▶ [WHAT IS REQUIRED]: Set down, unchanged, the line with "- **tsx**: TypeScript" and everything after it through the last line of the data.

○ ○ ○

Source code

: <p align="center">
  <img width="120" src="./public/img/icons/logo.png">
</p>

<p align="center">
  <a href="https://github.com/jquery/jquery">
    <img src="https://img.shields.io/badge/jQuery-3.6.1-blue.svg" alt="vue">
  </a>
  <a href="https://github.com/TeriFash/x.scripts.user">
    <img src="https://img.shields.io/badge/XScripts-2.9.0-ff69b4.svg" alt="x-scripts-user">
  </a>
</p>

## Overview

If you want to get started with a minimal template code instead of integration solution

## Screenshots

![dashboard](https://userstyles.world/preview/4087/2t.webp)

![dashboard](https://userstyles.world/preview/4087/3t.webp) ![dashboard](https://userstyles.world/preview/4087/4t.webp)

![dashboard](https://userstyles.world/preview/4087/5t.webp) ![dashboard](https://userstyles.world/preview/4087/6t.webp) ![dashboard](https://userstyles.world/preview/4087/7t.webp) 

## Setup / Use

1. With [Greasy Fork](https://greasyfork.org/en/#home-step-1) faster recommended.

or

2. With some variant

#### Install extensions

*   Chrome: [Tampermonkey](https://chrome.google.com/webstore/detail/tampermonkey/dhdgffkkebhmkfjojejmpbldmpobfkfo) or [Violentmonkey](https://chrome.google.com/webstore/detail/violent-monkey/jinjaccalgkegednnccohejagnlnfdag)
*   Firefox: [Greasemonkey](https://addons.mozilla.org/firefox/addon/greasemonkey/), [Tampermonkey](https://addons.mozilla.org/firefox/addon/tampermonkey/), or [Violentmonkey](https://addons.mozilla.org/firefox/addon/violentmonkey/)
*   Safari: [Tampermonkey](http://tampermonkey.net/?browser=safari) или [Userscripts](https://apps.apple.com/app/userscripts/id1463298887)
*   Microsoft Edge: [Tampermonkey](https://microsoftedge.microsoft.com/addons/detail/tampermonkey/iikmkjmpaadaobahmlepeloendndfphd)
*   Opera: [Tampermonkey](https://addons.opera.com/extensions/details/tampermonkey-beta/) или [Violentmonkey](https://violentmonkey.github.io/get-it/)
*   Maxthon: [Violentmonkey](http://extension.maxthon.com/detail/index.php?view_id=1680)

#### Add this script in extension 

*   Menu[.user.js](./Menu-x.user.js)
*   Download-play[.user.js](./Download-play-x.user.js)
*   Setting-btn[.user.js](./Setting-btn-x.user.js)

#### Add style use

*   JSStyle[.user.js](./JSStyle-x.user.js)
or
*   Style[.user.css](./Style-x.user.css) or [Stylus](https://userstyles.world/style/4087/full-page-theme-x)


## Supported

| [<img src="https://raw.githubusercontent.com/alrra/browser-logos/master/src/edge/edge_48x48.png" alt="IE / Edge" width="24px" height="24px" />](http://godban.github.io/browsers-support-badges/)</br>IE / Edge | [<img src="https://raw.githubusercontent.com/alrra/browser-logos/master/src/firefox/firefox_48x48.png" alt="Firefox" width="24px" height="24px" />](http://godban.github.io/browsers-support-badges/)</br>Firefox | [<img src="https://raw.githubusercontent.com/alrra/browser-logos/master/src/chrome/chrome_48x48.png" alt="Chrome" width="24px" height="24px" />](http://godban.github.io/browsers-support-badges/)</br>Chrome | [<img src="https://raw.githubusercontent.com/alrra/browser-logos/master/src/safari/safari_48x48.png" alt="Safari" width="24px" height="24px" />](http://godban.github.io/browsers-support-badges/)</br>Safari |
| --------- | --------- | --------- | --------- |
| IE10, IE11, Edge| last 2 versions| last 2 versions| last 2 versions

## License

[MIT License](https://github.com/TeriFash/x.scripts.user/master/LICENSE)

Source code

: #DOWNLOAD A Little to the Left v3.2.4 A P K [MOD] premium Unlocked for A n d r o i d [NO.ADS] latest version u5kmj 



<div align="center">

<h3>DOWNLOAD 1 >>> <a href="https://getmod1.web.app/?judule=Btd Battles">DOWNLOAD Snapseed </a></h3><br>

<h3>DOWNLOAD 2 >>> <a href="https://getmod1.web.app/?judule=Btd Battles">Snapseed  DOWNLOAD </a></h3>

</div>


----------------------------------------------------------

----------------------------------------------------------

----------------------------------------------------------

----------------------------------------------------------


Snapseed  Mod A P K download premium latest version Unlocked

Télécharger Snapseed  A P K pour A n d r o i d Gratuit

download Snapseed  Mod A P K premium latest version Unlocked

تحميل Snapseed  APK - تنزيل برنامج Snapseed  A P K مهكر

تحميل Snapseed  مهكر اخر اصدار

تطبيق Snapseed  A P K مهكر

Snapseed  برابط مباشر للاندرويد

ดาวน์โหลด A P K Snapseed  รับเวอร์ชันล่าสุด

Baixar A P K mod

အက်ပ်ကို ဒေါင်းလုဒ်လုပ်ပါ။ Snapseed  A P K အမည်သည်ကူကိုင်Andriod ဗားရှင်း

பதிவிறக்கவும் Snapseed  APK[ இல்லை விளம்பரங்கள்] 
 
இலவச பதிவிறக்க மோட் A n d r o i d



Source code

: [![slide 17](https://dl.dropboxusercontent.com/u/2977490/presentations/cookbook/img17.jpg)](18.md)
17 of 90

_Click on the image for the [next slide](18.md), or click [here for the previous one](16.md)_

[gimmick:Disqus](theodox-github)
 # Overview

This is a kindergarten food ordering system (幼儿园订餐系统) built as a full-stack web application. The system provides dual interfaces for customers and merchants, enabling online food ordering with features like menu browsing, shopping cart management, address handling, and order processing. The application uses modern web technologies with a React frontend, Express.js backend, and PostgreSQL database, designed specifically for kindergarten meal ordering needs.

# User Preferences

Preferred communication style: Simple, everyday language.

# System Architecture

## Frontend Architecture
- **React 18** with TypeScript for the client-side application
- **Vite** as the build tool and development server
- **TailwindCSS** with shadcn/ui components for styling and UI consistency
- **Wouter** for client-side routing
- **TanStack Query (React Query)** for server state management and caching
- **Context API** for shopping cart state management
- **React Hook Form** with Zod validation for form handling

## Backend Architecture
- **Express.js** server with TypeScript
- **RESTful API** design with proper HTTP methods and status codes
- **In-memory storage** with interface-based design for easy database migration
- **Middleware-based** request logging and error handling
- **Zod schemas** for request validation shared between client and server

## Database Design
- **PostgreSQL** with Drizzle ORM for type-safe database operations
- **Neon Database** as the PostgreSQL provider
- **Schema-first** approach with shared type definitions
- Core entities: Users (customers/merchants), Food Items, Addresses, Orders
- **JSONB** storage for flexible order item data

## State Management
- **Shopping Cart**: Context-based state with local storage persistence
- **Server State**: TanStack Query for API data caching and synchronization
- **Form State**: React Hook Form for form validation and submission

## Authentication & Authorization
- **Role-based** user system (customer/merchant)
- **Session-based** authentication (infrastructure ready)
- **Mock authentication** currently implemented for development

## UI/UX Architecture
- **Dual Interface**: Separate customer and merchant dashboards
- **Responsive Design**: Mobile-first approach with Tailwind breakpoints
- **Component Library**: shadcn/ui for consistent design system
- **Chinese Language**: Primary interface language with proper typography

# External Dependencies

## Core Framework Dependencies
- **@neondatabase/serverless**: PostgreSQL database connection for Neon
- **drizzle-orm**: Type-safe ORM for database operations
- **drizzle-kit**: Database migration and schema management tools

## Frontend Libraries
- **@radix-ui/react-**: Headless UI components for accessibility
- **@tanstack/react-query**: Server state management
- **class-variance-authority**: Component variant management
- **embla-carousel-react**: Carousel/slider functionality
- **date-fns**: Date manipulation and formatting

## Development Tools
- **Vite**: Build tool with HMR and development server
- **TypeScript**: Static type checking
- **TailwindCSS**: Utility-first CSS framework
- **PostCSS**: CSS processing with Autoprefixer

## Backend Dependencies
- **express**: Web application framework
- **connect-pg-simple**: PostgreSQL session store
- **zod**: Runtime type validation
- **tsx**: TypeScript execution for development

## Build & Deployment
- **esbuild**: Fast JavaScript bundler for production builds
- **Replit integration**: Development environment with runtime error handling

○ ○ ○

▶ [RESULT OF THE EXERCISE]:
- **tsx**: TypeScript execution for development

## Build & Deployment
- **esbuild**: Fast JavaScript bundler for production builds
- **Replit integration**: Development environment with runtime error handling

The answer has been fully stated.